WORK INSTRUCTION - What are the lines, copied exactly, from the one containing "8 & Bne R1 R0" through the last line of the records below, both included?

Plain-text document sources

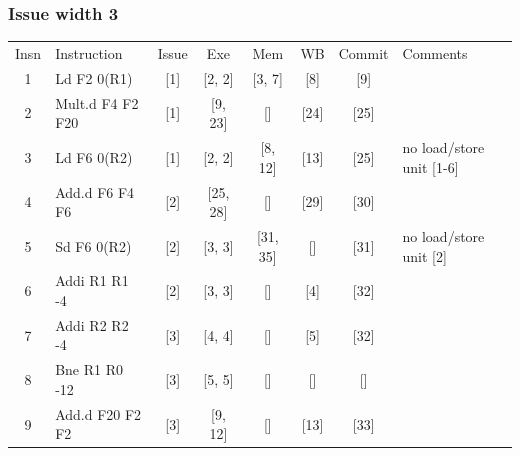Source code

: \documentclass[11pt]{article}
\begin{document}
\subsubsection*{Issue width 3}
\begin{center}
\scriptsize
\setlength{\tabcolsep}{8pt}
\renewcommand{\arraystretch}{1.35}
\begin{tabular}{clccccc>{\raggedright\arraybackslash}p{1.4in}}
Insn & Instruction & Issue & Exe & Mem & WB & Commit & Comments \\
1 & Ld F2 0(R1) & [1] & [2, 2] & [3, 7] & [8] & [9] &  \\
2 & Mult.d F4 F2 F20 & [1] & [9, 23] & [] & [24] & [25] &  \\
3 & Ld F6 0(R2) & [1] & [2, 2] & [8, 12] & [13] & [25] & no load/store unit [1-6] \\
4 & Add.d F6 F4 F6 & [2] & [25, 28] & [] & [29] & [30] &  \\
5 & Sd F6 0(R2) & [2] & [3, 3] & [31, 35] & [] & [31] & no load/store unit [2] \\
6 & Addi R1 R1 -4 & [2] & [3, 3] & [] & [4] & [32] &  \\
7 & Addi R2 R2 -4 & [3] & [4, 4] & [] & [5] & [32] &  \\
8 & Bne R1 R0 -12 & [3] & [5, 5] & [] & [] & [] &  \\
9 & Add.d F20 F2 F2 & [3] & [9, 12] & [] & [13] & [33] &  \\
\end{tabular}
\end{center}
\end{document}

WRITTEN RESPONSE -
8 & Bne R1 R0 -12 & [3] & [5, 5] & [] & [] & [] &  \\
9 & Add.d F20 F2 F2 & [3] & [9, 12] & [] & [13] & [33] &  \\
\end{tabular}
\end{center}
\end{document}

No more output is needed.